● **Assignment**:
Quote all of the data that follows exactly as written, skipping the images.

[Extracted records]
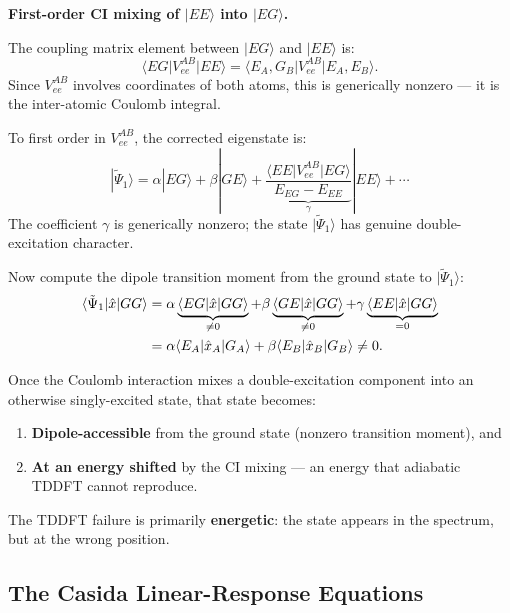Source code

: \documentclass[12pt,letterpaper]{article}
\newcommand{\mel}[3]{\langle #1 \vert #2 \vert #3 \rangle}
\theoremstyle{definition}
\begin{document}
\begin{derivbox}
\textbf{First-order CI mixing of $|EE\rangle$ into $|EG\rangle$.}

The coupling matrix element between $|EG\rangle$ and $|EE\rangle$
is:
\[
  \mel{EG}{V_{ee}^{AB}}{EE}
  = \mel{E_A,G_B}{V_{ee}^{AB}}{E_A,E_B}.
\]
Since $V_{ee}^{AB}$ involves coordinates of both atoms, this is
generically nonzero --- it is the inter-atomic Coulomb integral.

To first order in $V_{ee}^{AB}$, the corrected eigenstate is:
\begin{equation}
  |\tilde{\Psi}_1\rangle
  = \alpha|EG\rangle + \beta|GE\rangle
  + \underbrace{\frac{\mel{EE}{V_{ee}^{AB}}{EG}}{E_{EG}-E_{EE}}}_{\gamma}|EE\rangle
  + \cdots
  \label{eq:mixed_state}
\end{equation}
The coefficient $\gamma$ is generically nonzero; the state
$|\tilde{\Psi}_1\rangle$ has genuine double-excitation character.
\end{derivbox}

Now compute the dipole transition moment from the ground state to
$|\tilde{\Psi}_1\rangle$:
\begin{align}
  \mel{\tilde{\Psi}_1}{\hat{x}}{GG}
  &= \alpha\underbrace{\mel{EG}{\hat{x}}{GG}}_{\neq 0}
   + \beta\underbrace{\mel{GE}{\hat{x}}{GG}}_{\neq 0}
   + \gamma\underbrace{\mel{EE}{\hat{x}}{GG}}_{=0}
  \notag\\
  &= \alpha\mel{E_A}{\hat{x}_A}{G_A}
   + \beta\mel{E_B}{\hat{x}_B}{G_B}
  \neq 0.
  \label{eq:mixed_dipole}
\end{align}

\begin{keyresult}
Once the Coulomb interaction mixes a double-excitation component
into an otherwise singly-excited state, that state becomes:
\begin{enumerate}[noitemsep]
  \item \textbf{Dipole-accessible} from the ground state (nonzero
    transition moment), and
  \item \textbf{At an energy shifted} by the CI mixing --- an energy
    that adiabatic TDDFT cannot reproduce.
\end{enumerate}
The TDDFT failure is primarily \textbf{energetic}: the state appears
in the spectrum, but at the wrong position.
\end{keyresult}

\subsection{The Casida Linear-Response Equations}
\label{sec:casida}
\end{document}
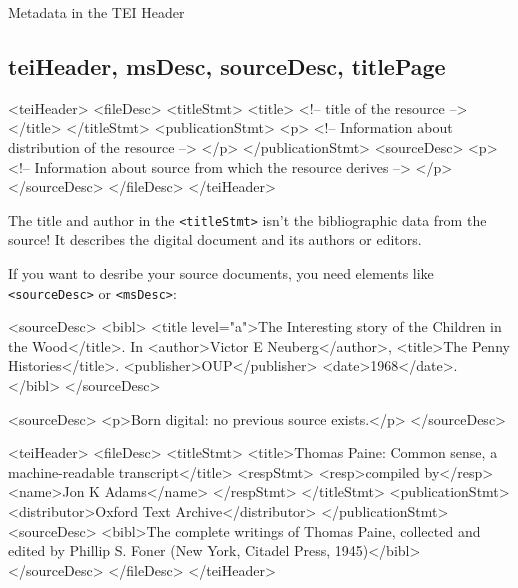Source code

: \begin{frame}{Metadata in the TEI Header}
\subsection{teiHeader, msDesc, sourceDesc, titlePage}
\small

\begin{xmlcode}
<teiHeader>
 <fileDesc>
  <titleStmt>
   <title>
<!-- title of the resource -->
   </title>
  </titleStmt>
  <publicationStmt>
   <p>
<!-- Information about distribution of the resource -->
   </p>
  </publicationStmt>
  <sourceDesc>
   <p>
<!-- Information about source from which the resource derives -->
   </p>
  </sourceDesc>
 </fileDesc>
</teiHeader>
\end{xmlcode}


The title and author in the \texttt{<titleStmt>} isn't the bibliographic data from the source! It describes the digital document and its authors or editors.

If you want to desribe your source documents, you need elements like \texttt{<sourceDesc>} or \texttt{<msDesc>}:
\begin{xmlcode}
<sourceDesc>
 <bibl>
  <title level="a">The Interesting story of the Children 
  in the Wood</title>. In
 <author>Victor E Neuberg</author>, <title>The Penny Histories</title>.
 <publisher>OUP</publisher>
  <date>1968</date>. </bibl>
</sourceDesc>
\end{xmlcode}

\begin{xmlcode}
<sourceDesc>
 <p>Born digital: no previous source exists.</p>
</sourceDesc>
\end{xmlcode}

\begin{xmlcode}
<teiHeader>
 <fileDesc>
  <titleStmt>
   <title>Thomas Paine: Common sense, a
       machine-readable transcript</title>
   <respStmt>
    <resp>compiled by</resp>
    <name>Jon K Adams</name>
   </respStmt>
  </titleStmt>
  <publicationStmt>
   <distributor>Oxford Text Archive</distributor>
  </publicationStmt>
  <sourceDesc>
   <bibl>The complete writings of Thomas Paine, collected and edited
       by Phillip S. Foner (New York, Citadel Press, 1945)</bibl>
  </sourceDesc>
 </fileDesc>
</teiHeader>
\end{xmlcode}

\end{frame}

● **Answer area**:
Source code

: \documentclass[12pt,letterpaper]{article}
\newcommand{\mel}[3]{\langle #1 \vert #2 \vert #3 \rangle}
\theoremstyle{definition}
\begin{document}
\begin{derivbox}
\textbf{First-order CI mixing of $|EE\rangle$ into $|EG\rangle$.}

The coupling matrix element between $|EG\rangle$ and $|EE\rangle$
is:
\[
  \mel{EG}{V_{ee}^{AB}}{EE}
  = \mel{E_A,G_B}{V_{ee}^{AB}}{E_A,E_B}.
\]
Since $V_{ee}^{AB}$ involves coordinates of both atoms, this is
generically nonzero --- it is the inter-atomic Coulomb integral.

To first order in $V_{ee}^{AB}$, the corrected eigenstate is:
\begin{equation}
  |\tilde{\Psi}_1\rangle
  = \alpha|EG\rangle + \beta|GE\rangle
  + \underbrace{\frac{\mel{EE}{V_{ee}^{AB}}{EG}}{E_{EG}-E_{EE}}}_{\gamma}|EE\rangle
  + \cdots
  \label{eq:mixed_state}
\end{equation}
The coefficient $\gamma$ is generically nonzero; the state
$|\tilde{\Psi}_1\rangle$ has genuine double-excitation character.
\end{derivbox}

Now compute the dipole transition moment from the ground state to
$|\tilde{\Psi}_1\rangle$:
\begin{align}
  \mel{\tilde{\Psi}_1}{\hat{x}}{GG}
  &= \alpha\underbrace{\mel{EG}{\hat{x}}{GG}}_{\neq 0}
   + \beta\underbrace{\mel{GE}{\hat{x}}{GG}}_{\neq 0}
   + \gamma\underbrace{\mel{EE}{\hat{x}}{GG}}_{=0}
  \notag\\
  &= \alpha\mel{E_A}{\hat{x}_A}{G_A}
   + \beta\mel{E_B}{\hat{x}_B}{G_B}
  \neq 0.
  \label{eq:mixed_dipole}
\end{align}

\begin{keyresult}
Once the Coulomb interaction mixes a double-excitation component
into an otherwise singly-excited state, that state becomes:
\begin{enumerate}[noitemsep]
  \item \textbf{Dipole-accessible} from the ground state (nonzero
    transition moment), and
  \item \textbf{At an energy shifted} by the CI mixing --- an energy
    that adiabatic TDDFT cannot reproduce.
\end{enumerate}
The TDDFT failure is primarily \textbf{energetic}: the state appears
in the spectrum, but at the wrong position.
\end{keyresult}

\subsection{The Casida Linear-Response Equations}
\label{sec:casida}
\end{document}
Source code

: \begin{frame}{Metadata in the TEI Header}
\subsection{teiHeader, msDesc, sourceDesc, titlePage}
\small

\begin{xmlcode}
<teiHeader>
 <fileDesc>
  <titleStmt>
   <title>
<!-- title of the resource -->
   </title>
  </titleStmt>
  <publicationStmt>
   <p>
<!-- Information about distribution of the resource -->
   </p>
  </publicationStmt>
  <sourceDesc>
   <p>
<!-- Information about source from which the resource derives -->
   </p>
  </sourceDesc>
 </fileDesc>
</teiHeader>
\end{xmlcode}


The title and author in the \texttt{<titleStmt>} isn't the bibliographic data from the source! It describes the digital document and its authors or editors.

If you want to desribe your source documents, you need elements like \texttt{<sourceDesc>} or \texttt{<msDesc>}:
\begin{xmlcode}
<sourceDesc>
 <bibl>
  <title level="a">The Interesting story of the Children 
  in the Wood</title>. In
 <author>Victor E Neuberg</author>, <title>The Penny Histories</title>.
 <publisher>OUP</publisher>
  <date>1968</date>. </bibl>
</sourceDesc>
\end{xmlcode}

\begin{xmlcode}
<sourceDesc>
 <p>Born digital: no previous source exists.</p>
</sourceDesc>
\end{xmlcode}

\begin{xmlcode}
<teiHeader>
 <fileDesc>
  <titleStmt>
   <title>Thomas Paine: Common sense, a
       machine-readable transcript</title>
   <respStmt>
    <resp>compiled by</resp>
    <name>Jon K Adams</name>
   </respStmt>
  </titleStmt>
  <publicationStmt>
   <distributor>Oxford Text Archive</distributor>
  </publicationStmt>
  <sourceDesc>
   <bibl>The complete writings of Thomas Paine, collected and edited
       by Phillip S. Foner (New York, Citadel Press, 1945)</bibl>
  </sourceDesc>
 </fileDesc>
</teiHeader>
\end{xmlcode}

\end{frame}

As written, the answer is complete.